- Setting Missing Values for String Variables
- Missing String Values and MEANS
- Missing String Values and CROSSTABS
- Missing String Values and COMPUTE
- Workarounds for Bugs
Can you set missing values for string variables in SPSS? Short answer: yes. Sadly, however, this doesn't work as it should. This tutorial walks you through some problems and fixes.
Example Data
All examples in this tutorial use staff.sav, partly shown below. We'll run some basic operations on Job Type (a string variable) and Marital Status (a numeric variable) in parallel.
Let's first create basic some frequency distributions for both variables by running the syntax below.
frequencies marit jtype.
Result
Let's take a quick look at the frequency distribution for our string variable shown below.
By default, all values in a string variable are valid (not missing), including an empty string value of zero characters.
Setting Missing Values for String Variables
Now, let's suppose we'd like to set the empty string value and (Unknown) as user missing values. Experienced SPSS users may think that running missing values jtype ('','(Unknown)'). should do the job.

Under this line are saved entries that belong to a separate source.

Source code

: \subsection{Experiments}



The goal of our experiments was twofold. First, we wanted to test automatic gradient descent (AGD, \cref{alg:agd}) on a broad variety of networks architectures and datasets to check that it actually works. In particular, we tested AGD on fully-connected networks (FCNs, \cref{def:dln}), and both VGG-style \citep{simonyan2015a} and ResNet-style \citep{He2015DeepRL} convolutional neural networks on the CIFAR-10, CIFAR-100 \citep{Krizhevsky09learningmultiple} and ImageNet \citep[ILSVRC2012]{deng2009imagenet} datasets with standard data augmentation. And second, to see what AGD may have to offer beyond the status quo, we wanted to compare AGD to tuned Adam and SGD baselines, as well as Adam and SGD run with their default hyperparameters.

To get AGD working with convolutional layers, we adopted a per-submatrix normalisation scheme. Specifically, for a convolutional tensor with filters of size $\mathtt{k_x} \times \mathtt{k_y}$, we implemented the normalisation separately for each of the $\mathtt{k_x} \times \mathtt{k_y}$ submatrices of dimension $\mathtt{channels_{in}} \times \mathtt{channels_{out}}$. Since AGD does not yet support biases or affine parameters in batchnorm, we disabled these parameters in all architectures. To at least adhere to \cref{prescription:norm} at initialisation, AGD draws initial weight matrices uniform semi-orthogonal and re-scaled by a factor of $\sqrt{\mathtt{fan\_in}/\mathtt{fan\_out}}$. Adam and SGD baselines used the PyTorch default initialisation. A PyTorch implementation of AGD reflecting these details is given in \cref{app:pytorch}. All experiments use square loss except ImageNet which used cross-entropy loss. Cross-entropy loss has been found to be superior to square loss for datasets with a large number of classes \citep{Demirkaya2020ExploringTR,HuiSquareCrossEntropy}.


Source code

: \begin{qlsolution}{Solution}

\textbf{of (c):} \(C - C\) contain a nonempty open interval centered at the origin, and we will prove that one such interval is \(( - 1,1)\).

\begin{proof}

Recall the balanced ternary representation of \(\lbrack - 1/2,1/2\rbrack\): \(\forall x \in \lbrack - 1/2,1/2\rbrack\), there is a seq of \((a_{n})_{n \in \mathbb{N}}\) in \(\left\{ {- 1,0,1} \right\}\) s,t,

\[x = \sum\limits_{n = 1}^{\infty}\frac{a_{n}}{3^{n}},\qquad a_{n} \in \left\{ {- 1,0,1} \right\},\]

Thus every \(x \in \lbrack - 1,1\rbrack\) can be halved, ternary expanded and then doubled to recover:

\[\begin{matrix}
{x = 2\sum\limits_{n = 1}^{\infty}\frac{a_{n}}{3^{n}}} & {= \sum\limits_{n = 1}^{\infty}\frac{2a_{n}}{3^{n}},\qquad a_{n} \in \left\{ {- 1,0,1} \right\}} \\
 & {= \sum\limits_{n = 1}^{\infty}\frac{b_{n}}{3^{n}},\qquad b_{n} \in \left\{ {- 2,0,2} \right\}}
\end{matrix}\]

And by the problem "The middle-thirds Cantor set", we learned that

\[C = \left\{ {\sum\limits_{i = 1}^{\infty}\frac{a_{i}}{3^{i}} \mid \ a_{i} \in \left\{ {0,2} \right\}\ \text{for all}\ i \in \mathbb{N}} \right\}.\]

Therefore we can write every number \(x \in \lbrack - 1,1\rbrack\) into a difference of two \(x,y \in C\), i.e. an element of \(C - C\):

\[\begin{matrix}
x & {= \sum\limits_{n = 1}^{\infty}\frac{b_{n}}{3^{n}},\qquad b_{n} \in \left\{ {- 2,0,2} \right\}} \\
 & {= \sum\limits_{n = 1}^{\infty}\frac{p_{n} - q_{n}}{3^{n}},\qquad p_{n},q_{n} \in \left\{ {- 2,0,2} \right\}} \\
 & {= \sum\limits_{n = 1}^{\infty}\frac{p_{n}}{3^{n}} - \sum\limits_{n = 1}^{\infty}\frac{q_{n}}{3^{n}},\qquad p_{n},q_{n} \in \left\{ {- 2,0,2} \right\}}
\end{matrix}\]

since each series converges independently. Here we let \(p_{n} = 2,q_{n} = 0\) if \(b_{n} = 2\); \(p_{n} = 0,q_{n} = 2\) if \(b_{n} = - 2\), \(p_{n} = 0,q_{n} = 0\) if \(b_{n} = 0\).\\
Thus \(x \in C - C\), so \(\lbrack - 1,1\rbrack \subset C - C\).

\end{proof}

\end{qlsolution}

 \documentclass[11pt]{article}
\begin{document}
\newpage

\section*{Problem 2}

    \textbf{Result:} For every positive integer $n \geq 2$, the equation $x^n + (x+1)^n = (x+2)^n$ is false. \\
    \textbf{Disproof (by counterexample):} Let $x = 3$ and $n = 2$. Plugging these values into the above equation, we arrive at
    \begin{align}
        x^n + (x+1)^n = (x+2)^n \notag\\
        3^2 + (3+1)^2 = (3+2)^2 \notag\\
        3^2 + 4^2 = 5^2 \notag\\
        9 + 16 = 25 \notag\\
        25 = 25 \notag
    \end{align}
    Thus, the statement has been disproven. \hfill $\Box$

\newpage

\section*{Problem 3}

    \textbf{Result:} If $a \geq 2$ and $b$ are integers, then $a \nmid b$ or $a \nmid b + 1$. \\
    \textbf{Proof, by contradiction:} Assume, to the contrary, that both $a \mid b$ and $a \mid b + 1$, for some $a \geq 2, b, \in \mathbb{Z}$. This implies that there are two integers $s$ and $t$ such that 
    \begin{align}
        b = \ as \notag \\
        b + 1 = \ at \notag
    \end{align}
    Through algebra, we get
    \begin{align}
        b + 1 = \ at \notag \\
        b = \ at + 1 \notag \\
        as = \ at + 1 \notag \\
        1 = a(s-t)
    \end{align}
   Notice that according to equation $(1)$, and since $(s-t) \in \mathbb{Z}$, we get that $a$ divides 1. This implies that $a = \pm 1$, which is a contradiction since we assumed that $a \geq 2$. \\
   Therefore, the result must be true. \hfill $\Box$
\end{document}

Sadly, SPSS simply responds with a rather puzzling warning:
>The missing value is specified more than once.
First off, this warning is nonsensical: we didn't specify any missing value more than once. And even if we did. So what?
Second, the warning doesn't tell us the real problem. We'll find it out if we run
missing values jtype ('(Unknown)').
This triggers the warning below, which tells us that our user missing string value is simply too long.
>The missing value exceeds 8 bytes.
>Execution of this command stops.
A quick workaround for this problem is to simply RECODE '(Unknown)' into something shorter such as 'NA' (short for ‘Not Available”). The syntax below does just that. It then sets user missing values for Job Type and reruns the frequency tables.
recode jtype ('(Unknown)' = 'NA').
*Set 2 user missing values for string variable.
missing values jtype ('','NA').
*Quick check.
frequencies marit jtype.
Result
At this point, everything seems fine: both the empty string value and 'NA' are listed in the missing values section in our frequency table.
Missing String Values and MEANS
When running basic MEANS tables, user missing string values are treated as if they were valid. The syntax below demonstrates the problem:
means salary by marit jtype
/statistics anova.
Result
Note that user missing values are excluded in the first means table but included in the second means table. As this doesn't make sense and is not documented, I strongly suspect that this is a bug in SPSS.
Let's now try some CROSSTABS.
Missing String Values and CROSSTABS
We'll now run two basic contingency tables from the syntax below.
crosstabs marit jtype by sex.
Result
Basic conclusion: both tables fully exclude user missing values for our string and our numeric variables. This suggests that the aforementioned issue is restricted to MEANS. Unfortunately, however, there's more trouble...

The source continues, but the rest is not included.